Quote word for word the lines below, beginning with the first and ending with the one that has "34. **Historical Analytics**". Drop the pictures.

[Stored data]
┌──
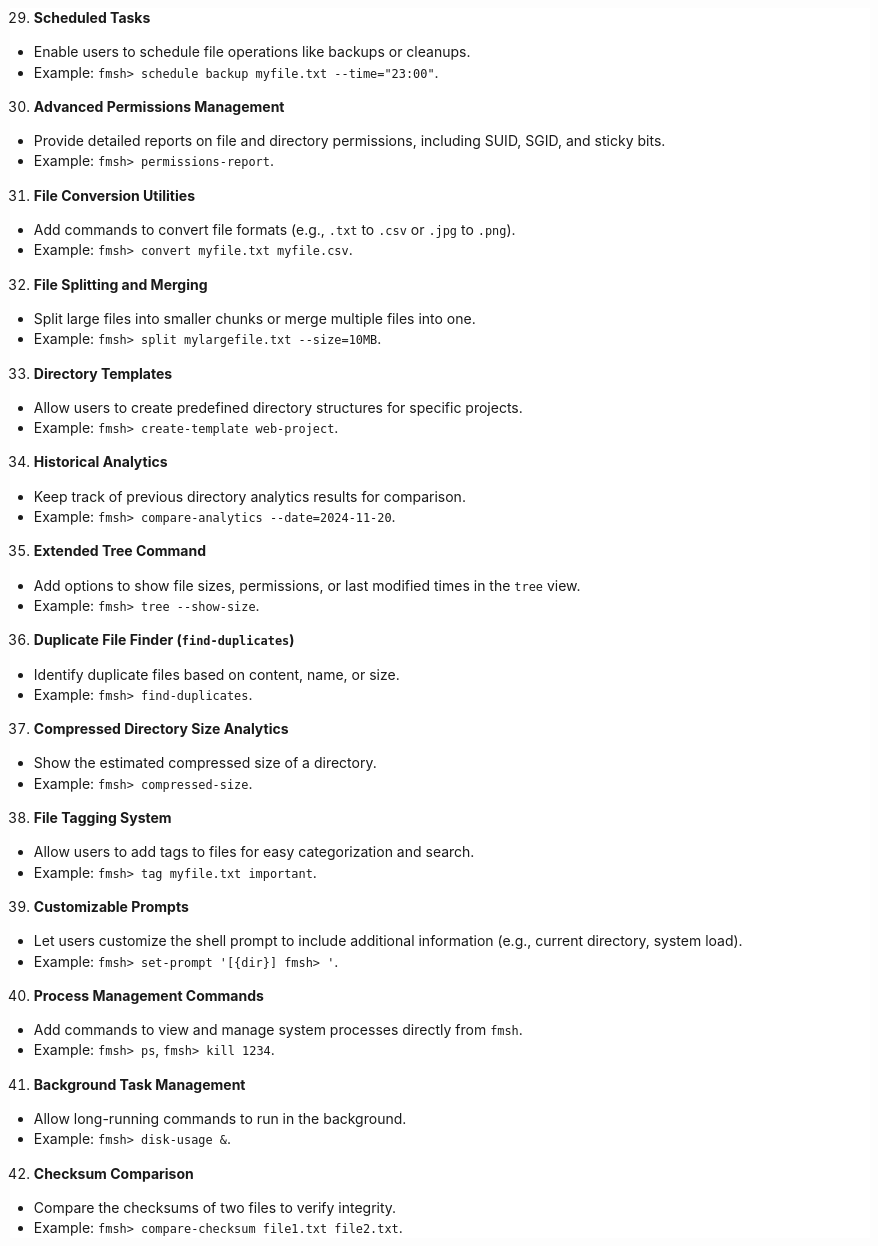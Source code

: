 29. **Scheduled Tasks**  
   - Enable users to schedule file operations like backups or cleanups.  
   - Example: `fmsh> schedule backup myfile.txt --time="23:00"`.

30. **Advanced Permissions Management**  
   - Provide detailed reports on file and directory permissions, including SUID, SGID, and sticky bits.  
   - Example: `fmsh> permissions-report`.

31. **File Conversion Utilities**  
   - Add commands to convert file formats (e.g., `.txt` to `.csv` or `.jpg` to `.png`).  
   - Example: `fmsh> convert myfile.txt myfile.csv`.

32. **File Splitting and Merging**  
   - Split large files into smaller chunks or merge multiple files into one.  
   - Example: `fmsh> split mylargefile.txt --size=10MB`.

33. **Directory Templates**  
   - Allow users to create predefined directory structures for specific projects.  
   - Example: `fmsh> create-template web-project`.

34. **Historical Analytics**  
   - Keep track of previous directory analytics results for comparison.  
   - Example: `fmsh> compare-analytics --date=2024-11-20`.

35. **Extended Tree Command**  
   - Add options to show file sizes, permissions, or last modified times in the `tree` view.  
   - Example: `fmsh> tree --show-size`.

36. **Duplicate File Finder (`find-duplicates`)**  
   - Identify duplicate files based on content, name, or size.  
   - Example: `fmsh> find-duplicates`.

37. **Compressed Directory Size Analytics**  
   - Show the estimated compressed size of a directory.  
   - Example: `fmsh> compressed-size`.

38. **File Tagging System**  
   - Allow users to add tags to files for easy categorization and search.  
   - Example: `fmsh> tag myfile.txt important`.

39. **Customizable Prompts**  
   - Let users customize the shell prompt to include additional information (e.g., current directory, system load).  
   - Example: `fmsh> set-prompt '[{dir}] fmsh> '`.

40. **Process Management Commands**  
   - Add commands to view and manage system processes directly from `fmsh`.  
   - Example: `fmsh> ps`, `fmsh> kill 1234`.

41. **Background Task Management**  
   - Allow long-running commands to run in the background.  
   - Example: `fmsh> disk-usage &`.

42. **Checksum Comparison**  
   - Compare the checksums of two files to verify integrity.  
   - Example: `fmsh> compare-checksum file1.txt file2.txt`.
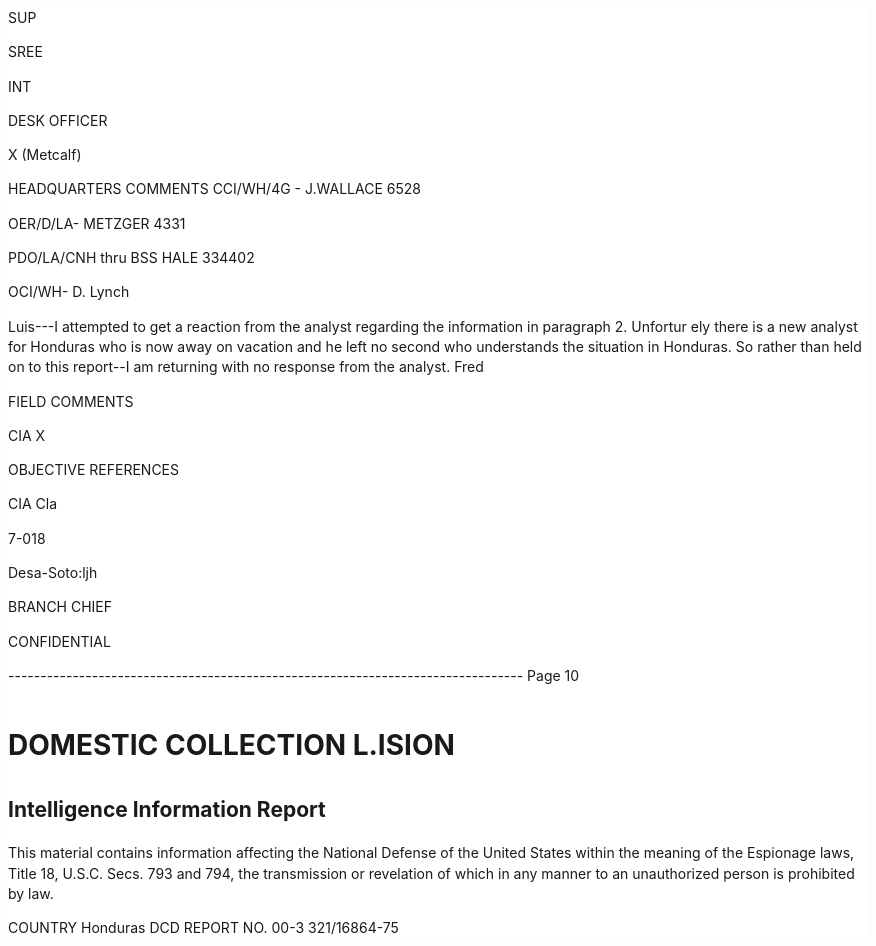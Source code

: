 SUP

SREE

INT

DESK OFFICER

X (Metcalf)

HEADQUARTERS COMMENTS
CCI/WH/4G - J.WALLACE
6528

OER/D/LA- METZGER
4331

PDO/LA/CNH thru BSS HALE
334402

OCI/WH- D. Lynch

Luis---I attempted to get a reaction from the analyst regarding the information in paragraph 2. Unfortur ely there is a new analyst for Honduras who is now away on vacation and he left no second who understands the situation in Honduras. So rather than held on to this report--I am returning with no response from the analyst.
Fred

FIELD COMMENTS

CIA X

OBJECTIVE REFERENCES

CIA
Cla

7-018

Desa-Soto:ljh

BRANCH CHIEF

CONFIDENTIAL


-------------------------------------------------------------------------------- Page 10

# DOMESTIC COLLECTION L.ISION

## Intelligence Information Report

This material contains information affecting the National Defense of the United States within the meaning of the Espionage laws, Title 18, U.S.C. Secs. 793 and 794, the transmission or revelation of which in any manner to an unauthorized person is prohibited by law.

COUNTRY Honduras
DCD REPORT NO. 00-3 321/16864-75
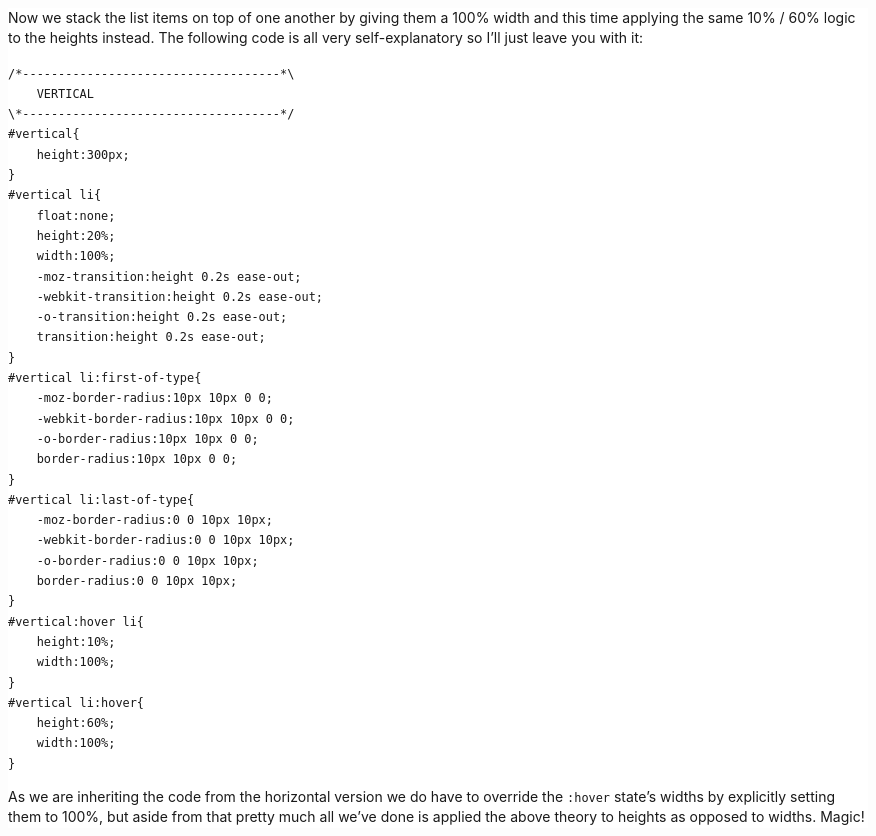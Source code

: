 Now we stack the list items on top of one another by giving them a 100% width and this time applying the same 10% / 60% logic to the heights instead. The following code is all very self-explanatory so I’ll just leave you with it:

<pre><code><span class="code-comment">/*------------------------------------*\
    VERTICAL
\*------------------------------------*/</span>
#vertical{
    height:300px;
}
#vertical li{
    float:none;
    height:20%;
    width:100%;
    -moz-transition:height 0.2s ease-out;
    -webkit-transition:height 0.2s ease-out;
    -o-transition:height 0.2s ease-out;
    transition:height 0.2s ease-out;
}
#vertical li:first-of-type{
    -moz-border-radius:10px 10px 0 0;
    -webkit-border-radius:10px 10px 0 0;
    -o-border-radius:10px 10px 0 0;
    border-radius:10px 10px 0 0;
}
#vertical li:last-of-type{
    -moz-border-radius:0 0 10px 10px;
    -webkit-border-radius:0 0 10px 10px;
    -o-border-radius:0 0 10px 10px;
    border-radius:0 0 10px 10px;
}
#vertical:hover li{
    height:10%;
    width:100%;
}
#vertical li:hover{
    height:60%;
    width:100%;
}</code></pre>

As we are inheriting the code from the horizontal version we do have to override the `:hover` state’s widths by explicitly setting them to 100%, but aside from that pretty much all we’ve done is applied the above theory to heights as opposed to widths. Magic!
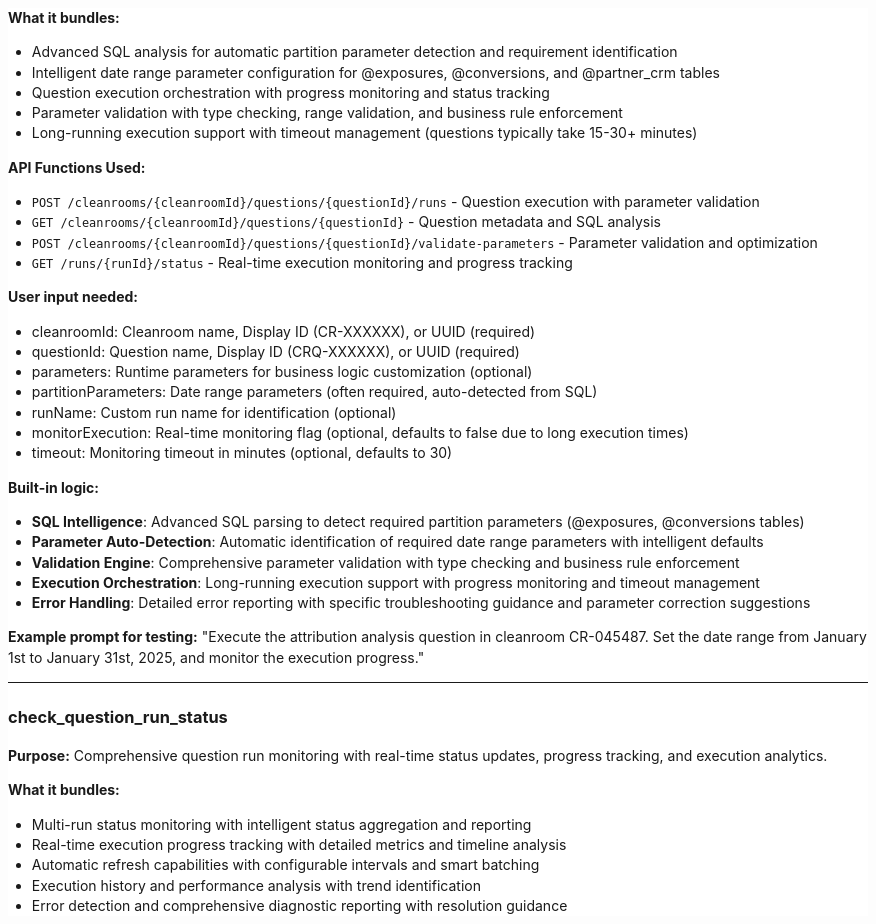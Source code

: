 **What it bundles:**
- Advanced SQL analysis for automatic partition parameter detection and requirement identification
- Intelligent date range parameter configuration for @exposures, @conversions, and @partner_crm tables
- Question execution orchestration with progress monitoring and status tracking
- Parameter validation with type checking, range validation, and business rule enforcement
- Long-running execution support with timeout management (questions typically take 15-30+ minutes)

**API Functions Used:**
- `POST /cleanrooms/{cleanroomId}/questions/{questionId}/runs` - Question execution with parameter validation
- `GET /cleanrooms/{cleanroomId}/questions/{questionId}` - Question metadata and SQL analysis
- `POST /cleanrooms/{cleanroomId}/questions/{questionId}/validate-parameters` - Parameter validation and optimization
- `GET /runs/{runId}/status` - Real-time execution monitoring and progress tracking

**User input needed:**
- cleanroomId: Cleanroom name, Display ID (CR-XXXXXX), or UUID (required)
- questionId: Question name, Display ID (CRQ-XXXXXX), or UUID (required)
- parameters: Runtime parameters for business logic customization (optional)
- partitionParameters: Date range parameters (often required, auto-detected from SQL)
- runName: Custom run name for identification (optional)
- monitorExecution: Real-time monitoring flag (optional, defaults to false due to long execution times)
- timeout: Monitoring timeout in minutes (optional, defaults to 30)

**Built-in logic:**
- **SQL Intelligence**: Advanced SQL parsing to detect required partition parameters (@exposures, @conversions tables)
- **Parameter Auto-Detection**: Automatic identification of required date range parameters with intelligent defaults
- **Validation Engine**: Comprehensive parameter validation with type checking and business rule enforcement
- **Execution Orchestration**: Long-running execution support with progress monitoring and timeout management
- **Error Handling**: Detailed error reporting with specific troubleshooting guidance and parameter correction suggestions

**Example prompt for testing:** "Execute the attribution analysis question in cleanroom CR-045487. Set the date range from January 1st to January 31st, 2025, and monitor the execution progress."

---

### check_question_run_status
**Purpose:** Comprehensive question run monitoring with real-time status updates, progress tracking, and execution analytics.

**What it bundles:**
- Multi-run status monitoring with intelligent status aggregation and reporting
- Real-time execution progress tracking with detailed metrics and timeline analysis
- Automatic refresh capabilities with configurable intervals and smart batching
- Execution history and performance analysis with trend identification
- Error detection and comprehensive diagnostic reporting with resolution guidance
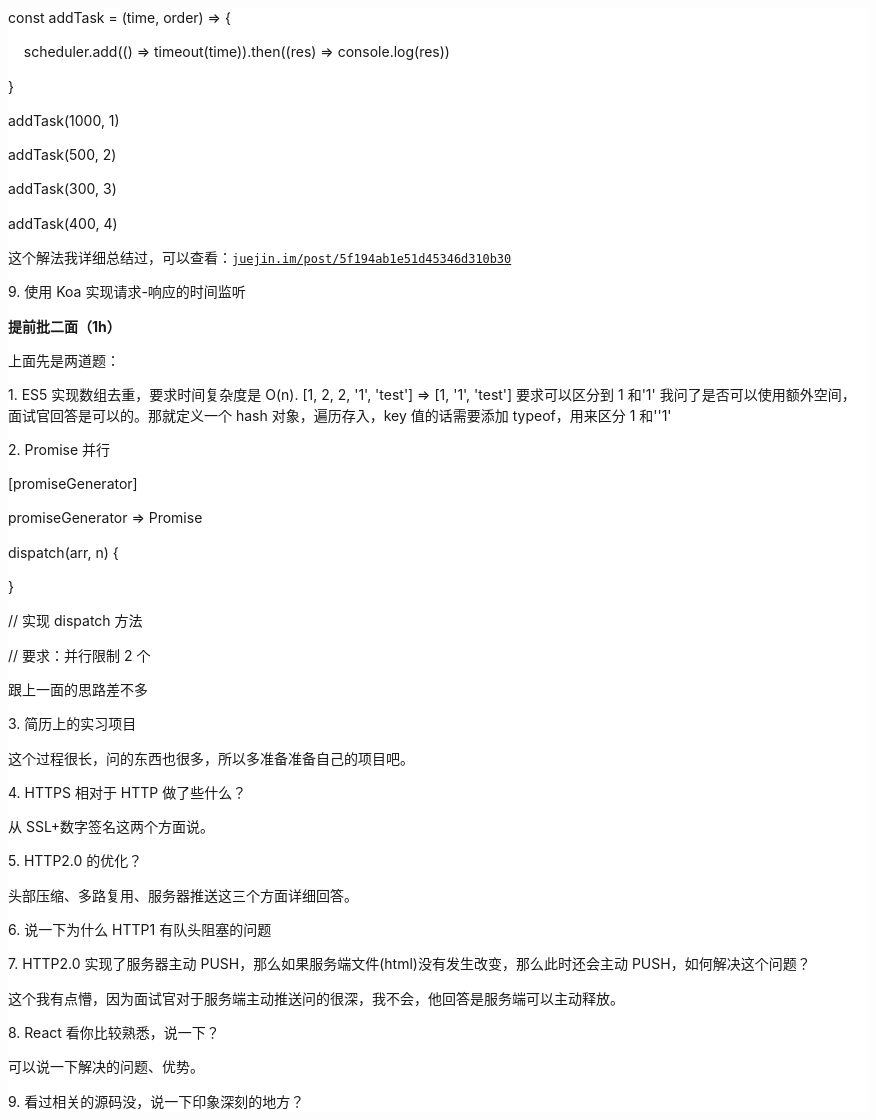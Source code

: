 const addTask = (time, order) => {

    scheduler.add(() => timeout(time)).then((res) => console.log(res))

}

addTask(1000, 1)

addTask(500, 2)

addTask(300, 3)

addTask(400, 4)

这个解法我详细总结过，可以查看：[`juejin.im/post/5f194ab1e51d45346d310b30`](https://juejin.im/post/5f194ab1e51d45346d310b30)

9. 使用 Koa 实现请求-响应的时间监听

**提前批二面（1h）**

上面先是两道题：

1. ES5 实现数组去重，要求时间复杂度是 O(n). [1, 2, 2, '1', 'test'] => [1, '1', 'test'] 要求可以区分到 1 和'1'
我问了是否可以使用额外空间，面试官回答是可以的。那就定义一个 hash 对象，遍历存入，key 值的话需要添加 typeof，用来区分 1 和''1'

2\. Promise 并行

[promiseGenerator]

promiseGenerator => Promise

dispatch(arr, n) {

}

// 实现 dispatch 方法

// 要求：并行限制 2 个

跟上一面的思路差不多

3. 简历上的实习项目

这个过程很长，问的东西也很多，所以多准备准备自己的项目吧。

4\. HTTPS 相对于 HTTP 做了些什么？

从 SSL+数字签名这两个方面说。

5\. HTTP2.0 的优化？

头部压缩、多路复用、服务器推送这三个方面详细回答。

6. 说一下为什么 HTTP1 有队头阻塞的问题

7\. HTTP2.0 实现了服务器主动 PUSH，那么如果服务端文件(html)没有发生改变，那么此时还会主动 PUSH，如何解决这个问题？

这个我有点懵，因为面试官对于服务端主动推送问的很深，我不会，他回答是服务端可以主动释放。

8\. React 看你比较熟悉，说一下？

可以说一下解决的问题、优势。

9. 看过相关的源码没，说一下印象深刻的地方？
└──
Expected answer:
Source code

: 29. **Scheduled Tasks**  
   - Enable users to schedule file operations like backups or cleanups.  
   - Example: `fmsh> schedule backup myfile.txt --time="23:00"`.

30. **Advanced Permissions Management**  
   - Provide detailed reports on file and directory permissions, including SUID, SGID, and sticky bits.  
   - Example: `fmsh> permissions-report`.

31. **File Conversion Utilities**  
   - Add commands to convert file formats (e.g., `.txt` to `.csv` or `.jpg` to `.png`).  
   - Example: `fmsh> convert myfile.txt myfile.csv`.

32. **File Splitting and Merging**  
   - Split large files into smaller chunks or merge multiple files into one.  
   - Example: `fmsh> split mylargefile.txt --size=10MB`.

33. **Directory Templates**  
   - Allow users to create predefined directory structures for specific projects.  
   - Example: `fmsh> create-template web-project`.

34. **Historical Analytics**  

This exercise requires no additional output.